(Dataset items)
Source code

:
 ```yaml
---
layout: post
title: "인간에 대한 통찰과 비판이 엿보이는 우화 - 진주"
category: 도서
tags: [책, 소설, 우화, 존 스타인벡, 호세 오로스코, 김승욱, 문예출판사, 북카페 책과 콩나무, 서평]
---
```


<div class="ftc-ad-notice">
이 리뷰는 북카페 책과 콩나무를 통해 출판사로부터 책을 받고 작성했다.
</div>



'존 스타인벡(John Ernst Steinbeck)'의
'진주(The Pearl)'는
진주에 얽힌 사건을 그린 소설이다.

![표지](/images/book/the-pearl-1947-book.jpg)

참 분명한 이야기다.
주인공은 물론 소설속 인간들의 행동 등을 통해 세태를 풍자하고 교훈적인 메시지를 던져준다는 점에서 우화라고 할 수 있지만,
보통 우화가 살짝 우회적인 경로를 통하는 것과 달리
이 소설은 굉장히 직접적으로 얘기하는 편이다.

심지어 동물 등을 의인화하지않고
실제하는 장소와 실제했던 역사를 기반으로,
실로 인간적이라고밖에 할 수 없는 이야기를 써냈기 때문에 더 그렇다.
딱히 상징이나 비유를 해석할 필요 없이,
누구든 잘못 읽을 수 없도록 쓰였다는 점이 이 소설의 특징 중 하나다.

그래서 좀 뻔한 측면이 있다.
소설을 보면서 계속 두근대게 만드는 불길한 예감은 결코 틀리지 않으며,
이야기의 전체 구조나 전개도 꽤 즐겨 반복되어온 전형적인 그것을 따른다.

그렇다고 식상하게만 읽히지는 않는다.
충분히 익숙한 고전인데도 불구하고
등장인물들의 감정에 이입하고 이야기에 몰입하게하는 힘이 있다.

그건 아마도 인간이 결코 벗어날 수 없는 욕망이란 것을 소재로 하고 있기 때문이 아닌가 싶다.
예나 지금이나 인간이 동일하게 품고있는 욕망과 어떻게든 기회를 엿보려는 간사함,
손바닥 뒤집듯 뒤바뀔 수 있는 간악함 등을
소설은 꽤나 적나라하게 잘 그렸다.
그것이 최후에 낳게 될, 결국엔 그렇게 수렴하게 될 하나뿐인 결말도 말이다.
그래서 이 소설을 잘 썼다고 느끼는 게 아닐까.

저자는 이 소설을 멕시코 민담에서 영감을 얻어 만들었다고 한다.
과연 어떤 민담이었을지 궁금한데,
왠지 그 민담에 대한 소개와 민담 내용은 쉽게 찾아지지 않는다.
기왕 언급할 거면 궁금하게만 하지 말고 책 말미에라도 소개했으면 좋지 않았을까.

**What you need to do:**
Could you write out, exactly, each line of the data above from the one containing "과연 어떤 민담이었을지" through the last, including both?

**Answer below:**
과연 어떤 민담이었을지 궁금한데,
왠지 그 민담에 대한 소개와 민담 내용은 쉽게 찾아지지 않는다.
기왕 언급할 거면 궁금하게만 하지 말고 책 말미에라도 소개했으면 좋지 않았을까.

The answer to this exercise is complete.